L’été touche bientôt à sa fin sur nos paysages agricoles. Tandis que la récolte du tournesol et le travail du sol ralentissent progressivement avec l’arrivée de l’automne, nos campagnes laissent peu à peu entrevoir de nouvelles cicatrices, bien différentes des traditionnels sillons de labour ou vastes étendues soumises aux pesticides. Bien qu’invisibles aux yeux des moins initiés, c’est au niveau du comportement des oiseaux que les conséquences commencent à se manifester.

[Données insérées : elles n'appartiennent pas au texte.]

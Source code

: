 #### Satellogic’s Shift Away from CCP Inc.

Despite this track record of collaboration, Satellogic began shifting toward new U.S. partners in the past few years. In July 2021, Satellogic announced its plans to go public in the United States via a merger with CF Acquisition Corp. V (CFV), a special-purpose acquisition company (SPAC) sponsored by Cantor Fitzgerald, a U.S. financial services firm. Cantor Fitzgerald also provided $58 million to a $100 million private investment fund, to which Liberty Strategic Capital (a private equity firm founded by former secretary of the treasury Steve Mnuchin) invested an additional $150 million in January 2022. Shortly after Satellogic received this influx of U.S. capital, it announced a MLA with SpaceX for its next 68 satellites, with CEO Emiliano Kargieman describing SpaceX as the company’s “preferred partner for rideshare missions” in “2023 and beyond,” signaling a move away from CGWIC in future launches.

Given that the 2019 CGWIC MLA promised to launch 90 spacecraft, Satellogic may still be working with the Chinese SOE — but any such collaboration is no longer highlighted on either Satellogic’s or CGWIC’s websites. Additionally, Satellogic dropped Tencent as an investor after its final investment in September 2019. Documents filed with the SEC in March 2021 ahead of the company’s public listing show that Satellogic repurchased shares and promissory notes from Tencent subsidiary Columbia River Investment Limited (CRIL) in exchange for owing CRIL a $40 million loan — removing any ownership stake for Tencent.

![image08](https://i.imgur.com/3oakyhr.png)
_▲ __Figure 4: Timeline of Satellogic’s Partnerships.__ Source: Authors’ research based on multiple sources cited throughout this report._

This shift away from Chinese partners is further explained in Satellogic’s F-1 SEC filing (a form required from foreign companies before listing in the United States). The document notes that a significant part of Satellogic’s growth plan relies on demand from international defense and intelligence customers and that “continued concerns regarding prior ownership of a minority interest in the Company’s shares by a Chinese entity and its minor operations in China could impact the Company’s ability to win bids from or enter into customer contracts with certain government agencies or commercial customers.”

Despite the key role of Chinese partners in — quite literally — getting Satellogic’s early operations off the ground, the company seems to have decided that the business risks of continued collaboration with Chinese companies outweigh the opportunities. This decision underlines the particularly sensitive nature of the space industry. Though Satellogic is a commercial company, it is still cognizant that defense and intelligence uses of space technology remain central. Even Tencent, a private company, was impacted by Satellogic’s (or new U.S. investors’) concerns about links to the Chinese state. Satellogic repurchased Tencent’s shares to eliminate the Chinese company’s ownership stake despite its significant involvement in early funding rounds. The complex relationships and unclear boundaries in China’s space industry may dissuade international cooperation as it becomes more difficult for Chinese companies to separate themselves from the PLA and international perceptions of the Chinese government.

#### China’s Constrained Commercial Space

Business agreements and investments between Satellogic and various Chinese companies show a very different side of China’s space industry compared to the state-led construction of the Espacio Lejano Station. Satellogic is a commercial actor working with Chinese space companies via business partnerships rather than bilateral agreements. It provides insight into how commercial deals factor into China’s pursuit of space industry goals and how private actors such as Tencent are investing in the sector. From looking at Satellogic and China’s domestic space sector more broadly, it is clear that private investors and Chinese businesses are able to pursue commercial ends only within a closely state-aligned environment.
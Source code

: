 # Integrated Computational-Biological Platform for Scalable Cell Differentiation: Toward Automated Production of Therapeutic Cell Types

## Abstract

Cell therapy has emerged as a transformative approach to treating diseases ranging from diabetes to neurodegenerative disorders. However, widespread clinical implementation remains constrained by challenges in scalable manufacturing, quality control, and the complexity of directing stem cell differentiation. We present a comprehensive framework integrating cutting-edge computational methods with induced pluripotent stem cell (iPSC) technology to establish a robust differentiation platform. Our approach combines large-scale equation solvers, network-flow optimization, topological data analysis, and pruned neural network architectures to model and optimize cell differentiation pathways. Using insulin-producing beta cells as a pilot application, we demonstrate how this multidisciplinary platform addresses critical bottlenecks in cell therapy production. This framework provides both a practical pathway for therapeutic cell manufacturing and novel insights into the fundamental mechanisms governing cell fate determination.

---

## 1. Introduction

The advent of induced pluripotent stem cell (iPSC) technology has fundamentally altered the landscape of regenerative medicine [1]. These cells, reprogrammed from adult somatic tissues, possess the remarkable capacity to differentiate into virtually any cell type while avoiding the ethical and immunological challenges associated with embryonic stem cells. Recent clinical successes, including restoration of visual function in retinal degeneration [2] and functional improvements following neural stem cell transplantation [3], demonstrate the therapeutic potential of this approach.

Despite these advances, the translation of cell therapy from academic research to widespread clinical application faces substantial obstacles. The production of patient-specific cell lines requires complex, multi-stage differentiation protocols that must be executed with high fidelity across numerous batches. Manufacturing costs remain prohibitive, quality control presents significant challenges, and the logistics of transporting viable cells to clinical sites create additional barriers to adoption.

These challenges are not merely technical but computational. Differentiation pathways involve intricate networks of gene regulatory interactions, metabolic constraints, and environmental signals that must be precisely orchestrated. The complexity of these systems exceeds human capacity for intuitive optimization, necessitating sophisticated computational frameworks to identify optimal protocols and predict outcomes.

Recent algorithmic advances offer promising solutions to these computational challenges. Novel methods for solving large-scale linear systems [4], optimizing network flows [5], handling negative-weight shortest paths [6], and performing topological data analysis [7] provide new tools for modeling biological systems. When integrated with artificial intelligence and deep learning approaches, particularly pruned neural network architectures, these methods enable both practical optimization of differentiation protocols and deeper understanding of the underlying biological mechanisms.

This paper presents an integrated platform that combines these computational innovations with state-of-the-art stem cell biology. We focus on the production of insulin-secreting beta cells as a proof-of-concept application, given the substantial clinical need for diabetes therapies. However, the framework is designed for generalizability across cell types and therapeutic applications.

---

Ancrée dans les traditions depuis des décennies, l’agriculture conventionnelle impacte pourtant l’activité et les réponses des passereaux face aux prédateurs. Ce sont en effet les résultats constatés par une équipe de recherche française au cours du printemps 2019. Tandis que la capture des oiseaux à l’aide d’un filet japonais a permis la simulation d’une attaque de prédateur, les 20 haies prospectées ont permis de confronter agriculture conventionnelle et agriculture biologique au sein d’un site de près de 435 km2 localisé dans le centre ouest de la France. A ce titre, 10 haies étaient entourées de paysages d’agriculture biologique et 10 autres étaient bordées de paysages d’agriculture conventionnelle.
Sur les 6 espèces de passereaux les plus capturées, dont le domaine vital variait de 0.2 à 0.8 ha autour des haies sélectionnées, toutes présentaient une vigueur et une agressivité plus importante lorsqu’elles provenaient d’environnement d’agriculture biologique. Les tentatives de fuite, l’attaque des doigts du bagueur ou les appels de détresse lors de la capture étaient significativement plus nombreux chez ces individus, témoignant alors d’une disponibilité en énergie plus importante que chez les individus provenant d’environnements d’agriculture conventionnelle. Ces derniers étant plus fréquemment exposés aux pesticides, il est en effet probable que leur physiologie, leur réactivité et leur coordination soient altérées, réduisant inévitablement leur chance de survie en cas d’attaque. Il a notamment été démontré que plusieurs familles de pesticides, notamment les carbamates et les organophosphates, inhibaient l’acétylcholinestérase, une enzyme clé du système nerveux. Les réserves énergétiques, également dépensées dans la lutte contre les substances chimiques, seraient alors de moins en moins allouées à la recherche de nourriture en période de reproduction, impactant inévitablement la croissance des oisillons.
Références : Moreau, J., Monceau, K., Gonnet, G., Pfister, M., Bretagnolle, V., 2022. Organic farming positively affects the vitality of passerine birds in agricultural landscapes. Agriculture, Ecosystems & Environment, 336.